Security is of great concern over the internet. Hyper Text Transfer Protocol Secure (HTTPS) is the secure version of HTTP. All communications between your browser and the server are encrypted with https while with http, it’s just plain text so anyone can understand it. This means that if anyone manages to intercept the https connection, they would not be able to decrypt what message is being relayed. HTTPS pages typically use one of two secure protocols to encrypt communications — SSL (Secure Sockets Layer) or TLS (Transport Layer Security). When your browser requests a https connection to the server(website), the server sends it SSL certificate which contains the public key that will be used to decrypt the responses and encrypt the requests. The procedure for exchanging public keys using SSL Certificate to enable HTTPS, SSL and TLS is called Public Key Infrastructure (PKI). Apart from encryption, another major difference between the two protocols is that while https uses port 80 to listen to requests, https uses port 443.

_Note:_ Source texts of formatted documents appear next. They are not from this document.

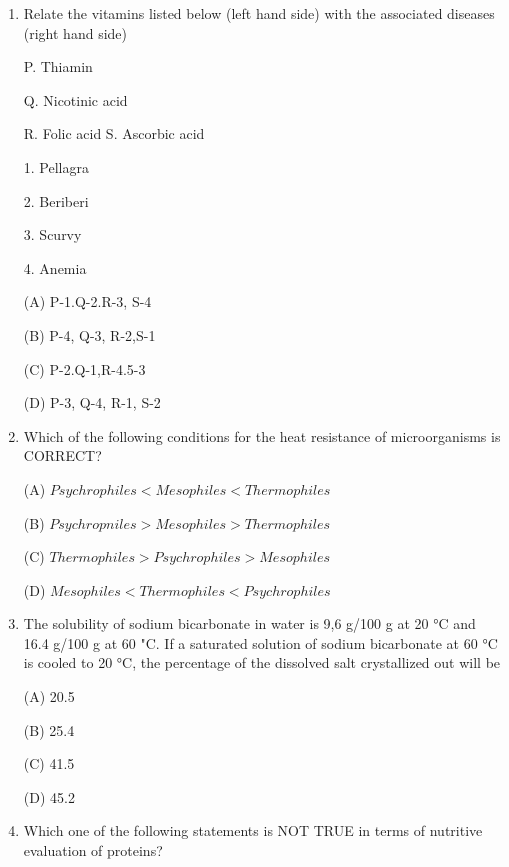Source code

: \documentclass[journal]{IEEEtran}
\begin{document}
\begin{enumerate}
{water both (D) Gram negative, non-motile, non-spore forming and transmitted by fecal-oral route
		}
	\item {Relate the vitamins listed below (left hand side) with the associated diseases (right hand side)}
		\newline
\begin{minipage}{0.5\textwidth}
	\begin{flushleft}

P. Thiamin

Q. Nicotinic acid

R. Folic acid
S. Ascorbic acid
		\end{flushleft}
		\end{minipage}
	\begin{minipage}{0.5\textwidth}
		\begin{flushleft}
1. Pellagra

2. Beriberi

3. Scurvy

4. Anemia
		\end{flushleft}
		\end{minipage}


(A) P-1.Q-2.R-3, S-4

(B) P-4, Q-3, R-2,S-1

(C) P-2.Q-1,R-4.5-3

(D) P-3, Q-4, R-1, S-2

\item{ Which of the following conditions for the heat resistance of microorganisms is CORRECT?

(A) $Psychrophiles < Mesophiles < Thermophiles$

(B) $Psychropniles > Mesophiles > Thermophiles$

(C) $Thermophiles > Psychrophiles > Mesophiles$

(D) $Mesophiles <Thermophiles < Psychrophiles$
}
\item{ The solubility of sodium bicarbonate in water is 9,6 g/100 g at 20 °C and 16.4 g/100 g at 60 "C. If a saturated solution of sodium bicarbonate at 60 °C is cooled to 20 °C, the percentage of the dissolved salt crystallized out will be

(A) 20.5

(B) 25.4

(C) 41.5

(D) 45.2
}

\item {Which one of the following statements is NOT TRUE in terms of nutritive evaluation of proteins?

}
\end{enumerate}
\end{document}
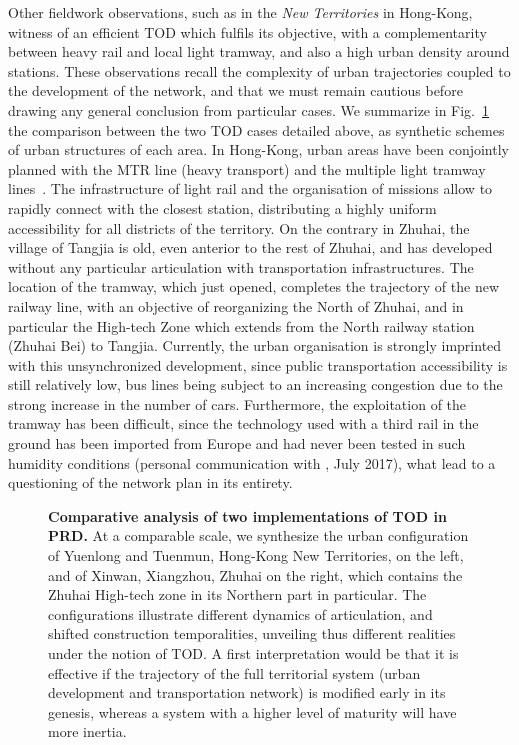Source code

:Other fieldwork observations, such as in the \emph{New Territories} in Hong-Kong, witness of an efficient TOD which fulfils its objective, with a complementarity between heavy rail and local light tramway, and also a high urban density around stations. These observations recall the complexity of urban trajectories coupled to the development of the network, and that we must remain cautious before drawing any general conclusion from particular cases. We summarize in Fig.~\ref{fig:qualitative:schema} the comparison between the two TOD cases detailed above, as synthetic schemes of urban structures of each area. In Hong-Kong, urban areas have been conjointly planned with the MTR line (heavy transport) and the multiple light tramway lines~\citep{hui2005study}. The infrastructure of light rail and the organisation of missions allow to rapidly connect with the closest station, distributing a highly uniform accessibility for all districts of the territory. On the contrary in Zhuhai, the village of Tangjia is old, even anterior to the rest of Zhuhai, and has developed without any particular articulation with transportation infrastructures. The location of the tramway, which just opened, completes the trajectory of the new railway line, with an objective of reorganizing the North of Zhuhai, and in particular the High-tech Zone which extends from the North railway station (Zhuhai Bei) to Tangjia. Currently, the urban organisation is strongly imprinted with this unsynchronized development, since public transportation accessibility is still relatively low, bus lines being subject to an increasing congestion due to the strong increase in the number of cars. Furthermore, the exploitation of the tramway has been difficult, since the technology used with a third rail in the ground has been imported from Europe and had never been tested in such humidity conditions (personal communication with , July 2017), what lead to a questioning of the network plan in its entirety. 



\begin{figure}
	\caption{\textbf{Comparative analysis of two implementations of TOD in PRD.} At a comparable scale, we synthesize the urban configuration of Yuenlong and Tuenmun, Hong-Kong New Territories, on the left, and of Xinwan, Xiangzhou, Zhuhai on the right, which contains the Zhuhai High-tech zone in its Northern part in particular. The configurations illustrate different dynamics of articulation, and shifted construction temporalities, unveiling thus different realities under the notion of TOD. A first interpretation would be that it is effective if the trajectory of the full territorial system (urban development and transportation network) is modified early in its genesis, whereas a system with a higher level of maturity will have more inertia.\label{fig:qualitative:schema}}
\end{figure}



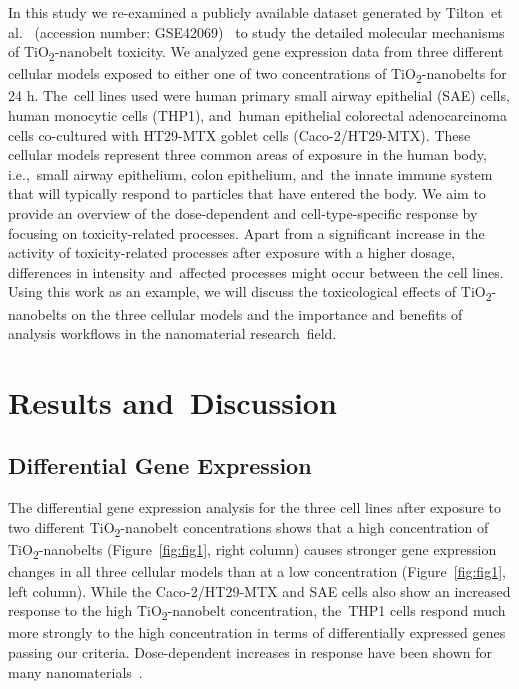 \documentclass[ijms,article,accept,moreauthors,pdftex]{Definitions/mdpi}
\begin{document}
In this study we re-examined a publicly available dataset generated by Tilton~{et al.}~\cite{Tilton2013} (accession number: GSE42069)~\cite{Edgar2002} to study the detailed molecular mechanisms of TiO\textsubscript{2}-nanobelt toxicity. We analyzed gene expression data from three different {cellular models} exposed to either one of two concentrations of TiO\textsubscript{2}-nanobelts for 24 h. The~cell lines used were human primary small airway epithelial (SAE) cells, human monocytic cells (THP1), and~human epithelial colorectal adenocarcinoma cells {co-cultured with HT29-MTX goblet cells (Caco-2/HT29-MTX)}. These {cellular models} represent three common areas of exposure in the human body, i.e.,~{small airway} epithelium, colon epithelium, and~the innate immune system that will typically respond to particles that have entered the body. We aim to provide an overview of the dose-dependent and cell-type-specific response by focusing on toxicity-related processes. Apart from a significant increase in the activity of toxicity-related processes after exposure with a higher dosage, differences in intensity and~affected processes might occur between the cell lines. Using this work as an example, we will discuss the toxicological effects of TiO\textsubscript{2}-nanobelts on the three {cellular models} and the importance and benefits of analysis workflows in the nanomaterial research~field.
 
\section{Results and~Discussion}
\unskip

\subsection{Differential Gene Expression}
The differential gene expression analysis for the three cell lines after exposure to two different TiO\textsubscript{2}-nanobelt concentrations shows that a high concentration of TiO\textsubscript{2}-nanobelts (Figure~\ref{fig:fig1}, right column) causes stronger gene expression changes in all three {cellular models} than at a low concentration (Figure~\ref{fig:fig1}, left column). While the {Caco-2/HT29-MTX} and SAE cells also show an increased response to the high TiO\textsubscript{2}-nanobelt concentration, the~THP1 cells respond much more strongly to the high concentration in terms of differentially expressed genes passing our criteria. Dose-dependent increases in response have been shown for many nanomaterials~\cite{Iavicoli2018,Ding2005}.
\end{document}
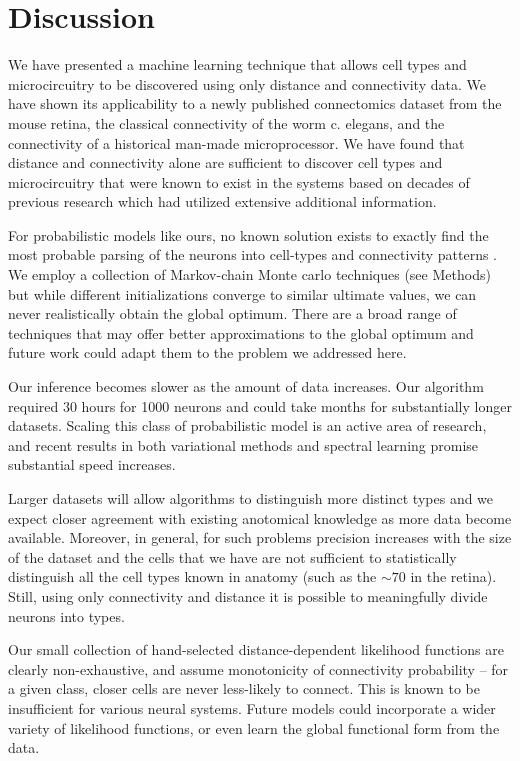 \documentclass{article}
\begin{document}
\section{Discussion}
We have presented a machine learning technique that allows cell types
and microcircuitry to be discovered using only distance and
connectivity data. We have shown its applicability to a newly
published connectomics dataset from the mouse retina, the classical
connectivity of the worm c. elegans, and the connectivity of a
historical man-made microprocessor. We have found that distance and
connectivity alone are sufficient to discover cell types and
microcircuitry that were known to exist in the systems based on decades
of previous research which had utilized extensive additional
information.

For probabilistic models like ours, no known solution exists to
exactly find the most probable parsing of the neurons into cell-types
and connectivity patterns . We employ a collection of Markov-chain
Monte carlo techniques (see Methods) but while different
initializations converge to similar ultimate values, we can never
realistically obtain the global optimum. There are a broad range of
techniques that may offer better approximations to the global optimum
\autocite{Wanga2012} and future work could adapt them to
the problem we addressed here.

Our inference becomes slower as the amount of data increases. Our
algorithm required 30 hours for 1000 neurons and could take months for
substantially longer datasets. Scaling this class of probabilistic
model is an active area of research, and recent results in both
variational methods \autocite{Hoffman2013} and spectral learning
  \autocite{Anandkumar2012} promise substantial speed increases.

  Larger datasets will allow algorithms to distinguish more distinct
  types  and we expect closer agreement
  with existing anotomical knowledge as more data become available.
  Moreover, in general, for such problems precision increases with the
  size of the dataset and the cells that we have are not sufficient to
  statistically distinguish all the cell types known in anatomy (such
  as the $\sim 70$ in the retina). Still, using only connectivity and
  distance it is possible to meaningfully divide neurons into types.

Our small collection of hand-selected distance-dependent likelihood
functions are clearly non-exhaustive, and assume monotonicity
of connectivity probability -- for a given class, closer cells
are never less-likely to connect. This is known to be insufficient
for various neural systems. Future models could incorporate
a wider variety of likelihood functions, or even learn the global
functional form from the data. 
\end{document}
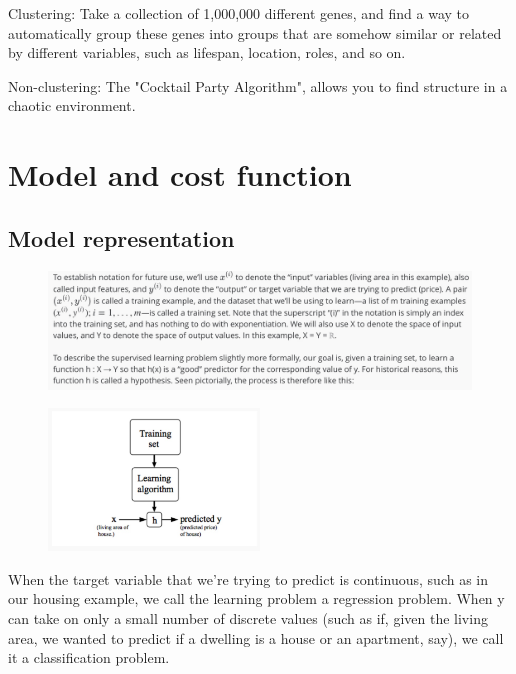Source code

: \documentclass[12pt, A4,onecolumn]{article} %
\begin{document}
Clustering: Take a collection of 1,000,000 different genes, and find a way to automatically group these genes into groups that are somehow similar or related by different variables, such as lifespan, location, roles, and so on.

Non-clustering: The "Cocktail Party Algorithm", allows you to find structure in a chaotic environment. 


\section{Model and cost function}
\subsection{Model representation}
\begin{figure}[H]
	\centering
	\includegraphics[width=1\textwidth]{./Imagenes/modelCost1}
\end{figure}	

\begin{figure}[H]
	\centering
	\includegraphics[width=0.5\textwidth]{./Imagenes/modelCost2}
\end{figure}	
When the target variable that we’re trying to predict is continuous, such as in our housing example, we call the learning problem a regression problem. When y can take on only a small number of discrete values (such as if, given the living area, we wanted to predict if a dwelling is a house or an apartment, say), we call it a classification problem.
\end{document}
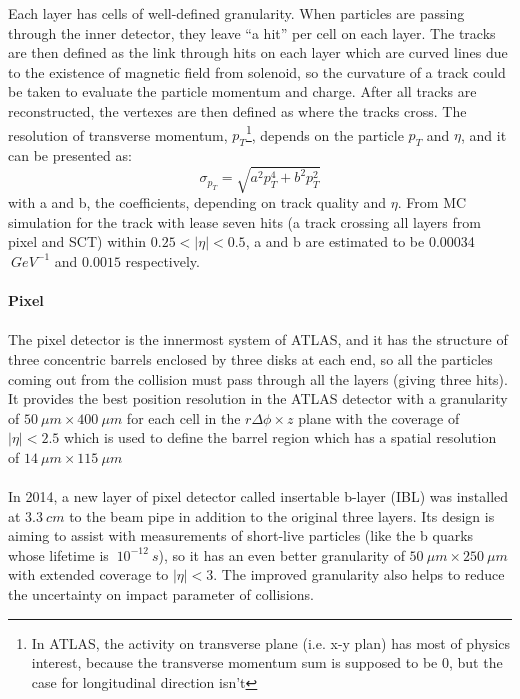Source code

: Each layer has cells of well-defined granularity. When particles are passing through the inner detector, they leave ``a hit'' per cell on each layer. The tracks are then defined as the link through hits on each layer which are curved lines due to the existence of magnetic field from solenoid, so the curvature of a track could be taken to evaluate the particle momentum and charge. After all tracks are reconstructed, the vertexes are then defined as where the tracks cross. The resolution of transverse momentum, $p_{T}$\footnote{In ATLAS, the activity on transverse plane (i.e. x-y plan) has most of physics interest, because the transverse momentum sum is supposed to be 0, but the case for longitudinal direction isn't}, depends on the particle $p_{T}$ and $\eta$, and it can be presented as:
\begin{equation}
\sigma_{p_{T}} = \sqrt{a^{2}p_{T}^{4}+b^{2}p_{T}^{2}}
\end{equation}
with a and b, the coefficients, depending on track quality and $\eta$. From MC simulation for the track with lease seven hits (a track crossing all layers from pixel and SCT) within $0.25<|\eta|<0.5$, a and b are estimated to be 0.00034 $~GeV^{-1}$ and $0.0015$ respectively.
\\
\\{\bf Pixel\cite{Collaboration:2285585}}
\\
\\The pixel detector is the innermost system of ATLAS, and it has the structure of three concentric barrels enclosed by three disks at each end, so all the particles coming out from the collision must pass through all the layers (giving three hits). It provides the best position resolution in the ATLAS detector with a granularity of $50~\mu m\times 400~\mu m$  for each cell in the $r\Delta \phi \times z$ plane with the coverage of $|\eta|<2.5$ which is used to define the barrel region which has a spatial resolution of $14~\mu m\times 115~\mu m$
\\
\\In 2014, a new layer of pixel detector called insertable b-layer (IBL) \cite{Miucci_2014} was installed at $3.3~cm$ to the beam pipe in addition to the original three layers. Its design is aiming to assist with measurements of short-live particles (like the b quarks whose lifetime is $~10^{-12}~s$), so it has an even better granularity of $50~\mu m\times 250~\mu m$ with extended coverage to $|\eta|<3$. The improved granularity also helps to reduce the uncertainty on impact parameter of collisions.
\\
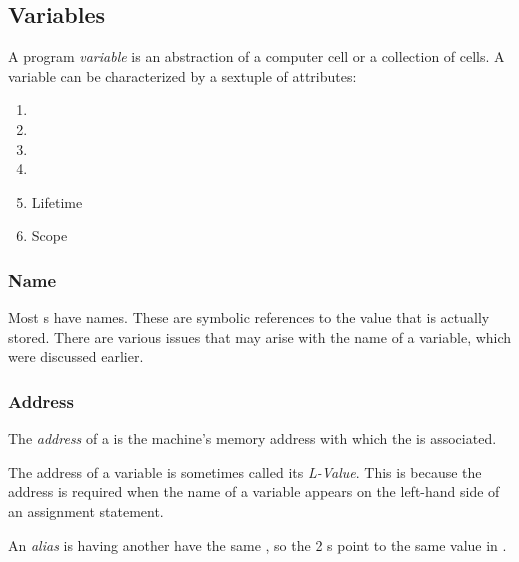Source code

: \subsection{Variables}\label{subsec:Variables}
\begin{definition}[Variable]\label{def:Variable}
  A program \emph{variable} is an abstraction of a computer  cell or a collection of  cells.
  A variable can be characterized by a sextuple of attributes:
  \begin{enumerate}[noitemsep]
  \item {}
  \item {}
  \item {}
  \item {}
  \item Lifetime
  \item Scope
  \end{enumerate}
\end{definition}

\subsubsection{Name}\label{subsubsec:Variable_Name}
Most s have names.
These are symbolic references to the value that is actually stored.
There are various issues that may arise with the name of a variable, which were discussed earlier.

\subsubsection{Address}\label{subsubsec:Variable_Address}
\begin{definition}[Address]\label{def:Variable_Address}
  The \emph{address} of a  is the machine's memory address with which the  is associated.

  The address of a variable is sometimes called its \emph{L-Value}.
  This is because the address is required when the name of a variable appears on the left-hand side of an assignment statement.

  \begin{remark}[Alias]
    An \emph{alias} is having another  have the same , so the 2 s point to the same value in .
  \end{remark}
\end{definition}

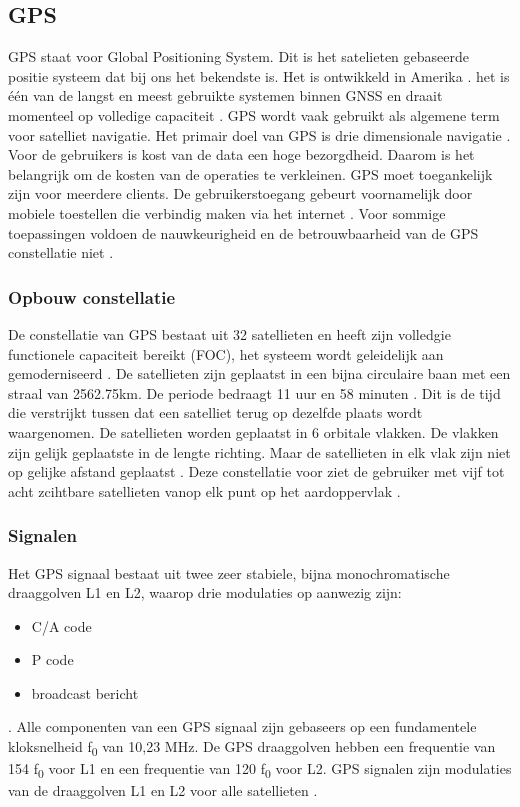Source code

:\subsection{GPS}
\label{LGPS} 
GPS staat voor Global Positioning System. Dit is het satelieten gebaseerde positie systeem dat bij ons het bekendste is. Het is ontwikkeld in Amerika \cite{LBibGNSS}\cite{LBibGNSS3}. het is \'e\'en van de langst en meest gebruikte systemen binnen GNSS en draait momenteel op volledige capaciteit \cite{LBibGNSS4,LBibGNSS8}. GPS wordt vaak gebruikt als algemene term voor satelliet navigatie. Het primair doel van GPS is drie dimensionale navigatie \cite{LBibGNSS8}. Voor de gebruikers is kost van de data een hoge bezorgdheid. Daarom is het belangrijk om de kosten van de operaties te verkleinen. GPS moet toegankelijk zijn voor meerdere clients. De gebruikerstoegang gebeurt voornamelijk door mobiele toestellen die verbindig maken via het internet \cite{LBibGPS}. Voor sommige toepassingen voldoen de nauwkeurigheid en de betrouwbaarheid van de GPS constellatie niet \cite{LBibGNSS6}.

\subsubsection{Opbouw constellatie}
 De constellatie van GPS bestaat uit 32 satellieten en heeft zijn volledgie functionele capaciteit bereikt (FOC), het systeem wordt geleidelijk aan gemoderniseerd \cite{LBibGNSS4}. De satellieten zijn geplaatst in een bijna circulaire baan met een straal van 2562.75km. De periode bedraagt 11 uur en 58 minuten \cite{LBibGNSS6,LBibGNSS8}. Dit is de tijd die verstrijkt tussen dat een satelliet terug op dezelfde plaats wordt waargenomen. De satellieten worden geplaatst in 6 orbitale vlakken. De vlakken zijn gelijk geplaatste in de lengte richting. Maar de satellieten in elk vlak zijn niet op gelijke afstand geplaatst \cite{LBibGNSS6}. Deze constellatie voor ziet de gebruiker met vijf tot acht zcihtbare satellieten vanop elk punt op het aardoppervlak \cite{LBibGNSS8}.

\subsubsection{Signalen}
Het GPS signaal bestaat uit twee zeer stabiele, bijna monochromatische draaggolven L1 en L2, waarop drie modulaties op aanwezig zijn:
\begin{itemize}
	\item C/A code
	\item P code
	\item broadcast bericht
\end{itemize}. 
Alle componenten van een GPS signaal zijn gebaseers op een fundamentele kloksnelheid f\textsubscript{0} van 10,23 MHz. De GPS draaggolven hebben een frequentie van 154 f\textsubscript{0} voor L1 en een frequentie van 120 f\textsubscript{0} voor L2\cite{LBibGPS2}. GPS signalen zijn modulaties van de draaggolven L1 en L2 voor alle satellieten \cite{LBibGPS3}.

Dynamic Websites. (Let’s talk Application servers and Databases)

I had earlier mentioned that static content is served as-is to by the web server to the browser. A dynamic website on the other hand, contains information and content that changes. This depends on factors such as time of the day, native language of the country the viewer, time zone and so on. The content of the website (text/images/videos) is stored on a database or content management system. When the information is updated within the database, it changes on the site.

When a user request to access a dynamic site, pages are generated in real-time to the user based on this data from the visitor. Scripting code is analyzed and interpreted on the web server and the resulting HTML is displayed to the web browser. This means different content can be generated at different times of the day, or based on cookies or environmental variables like what kind of browser is being used, what a user’s IP address is, or what page they visited prior to the current page.

Conclusion

When a client requests a website, the browser locates the server and displays the content for the user. The whole process is made possible by other software(web servers, load balancers, firewalls, databases, application servers, protocols, etc.) and computers dedicated to serve clients that is servers.